**DATA FOR THE TASK**.
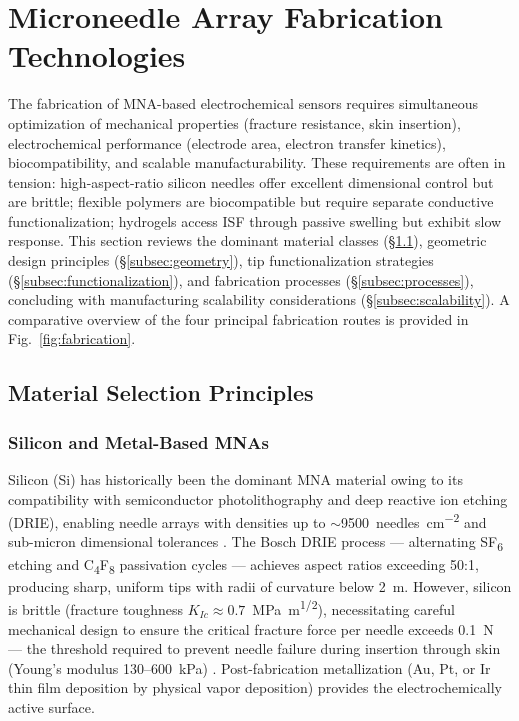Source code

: \documentclass[review,1p]{elsarticle}
\begin{document}
\section{Microneedle Array Fabrication Technologies}
\label{sec:fabrication}

The fabrication of MNA-based electrochemical sensors requires simultaneous optimization of mechanical properties (fracture resistance, skin insertion), electrochemical performance (electrode area, electron transfer kinetics), biocompatibility, and scalable manufacturability. These requirements are often in tension: high-aspect-ratio silicon needles offer excellent dimensional control but are brittle; flexible polymers are biocompatible but require separate conductive functionalization; hydrogels access ISF through passive swelling but exhibit slow response. This section reviews the dominant material classes (\S\ref{subsec:materials}), geometric design principles (\S\ref{subsec:geometry}), tip functionalization strategies (\S\ref{subsec:functionalization}), and fabrication processes (\S\ref{subsec:processes}), concluding with manufacturing scalability considerations (\S\ref{subsec:scalability}). A comparative overview of the four principal fabrication routes is provided in Fig.~\ref{fig:fabrication}.

\subsection{Material Selection Principles}
\label{subsec:materials}

\subsubsection{Silicon and Metal-Based MNAs}

Silicon (Si) has historically been the dominant MNA material owing to its compatibility with semiconductor photolithography and deep reactive ion etching (DRIE), enabling needle arrays with densities up to $\sim$9500~needles~cm\textsuperscript{$-2$} and sub-micron dimensional tolerances \cite{Dervisevic2021}. The Bosch DRIE process — alternating SF\textsubscript{6} etching and C\textsubscript{4}F\textsubscript{8} passivation cycles — achieves aspect ratios exceeding 50:1, producing sharp, uniform tips with radii of curvature below 2~\textmu{}m. However, silicon is brittle (fracture toughness $K_{Ic} \approx 0.7$~MPa~m\textsuperscript{1/2}), necessitating careful mechanical design to ensure the critical fracture force per needle exceeds 0.1~N — the threshold required to prevent needle failure during insertion through skin (Young's modulus 130--600~kPa) \cite{Yan2023Fracture}. Post-fabrication metallization (Au, Pt, or Ir thin film deposition by physical vapor deposition) provides the electrochemically active surface.
\end{document}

**YOUR INSTRUCTIONS**.
Exact copy, no pictures: reproduce every record as it stands.

**ANSWER SPACE**.
Source code

: \documentclass[review,1p]{elsarticle}
\begin{document}
\section{Microneedle Array Fabrication Technologies}
\label{sec:fabrication}

The fabrication of MNA-based electrochemical sensors requires simultaneous optimization of mechanical properties (fracture resistance, skin insertion), electrochemical performance (electrode area, electron transfer kinetics), biocompatibility, and scalable manufacturability. These requirements are often in tension: high-aspect-ratio silicon needles offer excellent dimensional control but are brittle; flexible polymers are biocompatible but require separate conductive functionalization; hydrogels access ISF through passive swelling but exhibit slow response. This section reviews the dominant material classes (\S\ref{subsec:materials}), geometric design principles (\S\ref{subsec:geometry}), tip functionalization strategies (\S\ref{subsec:functionalization}), and fabrication processes (\S\ref{subsec:processes}), concluding with manufacturing scalability considerations (\S\ref{subsec:scalability}). A comparative overview of the four principal fabrication routes is provided in Fig.~\ref{fig:fabrication}.

\subsection{Material Selection Principles}
\label{subsec:materials}

\subsubsection{Silicon and Metal-Based MNAs}

Silicon (Si) has historically been the dominant MNA material owing to its compatibility with semiconductor photolithography and deep reactive ion etching (DRIE), enabling needle arrays with densities up to $\sim$9500~needles~cm\textsuperscript{$-2$} and sub-micron dimensional tolerances \cite{Dervisevic2021}. The Bosch DRIE process — alternating SF\textsubscript{6} etching and C\textsubscript{4}F\textsubscript{8} passivation cycles — achieves aspect ratios exceeding 50:1, producing sharp, uniform tips with radii of curvature below 2~\textmu{}m. However, silicon is brittle (fracture toughness $K_{Ic} \approx 0.7$~MPa~m\textsuperscript{1/2}), necessitating careful mechanical design to ensure the critical fracture force per needle exceeds 0.1~N — the threshold required to prevent needle failure during insertion through skin (Young's modulus 130--600~kPa) \cite{Yan2023Fracture}. Post-fabrication metallization (Au, Pt, or Ir thin film deposition by physical vapor deposition) provides the electrochemically active surface.
\end{document}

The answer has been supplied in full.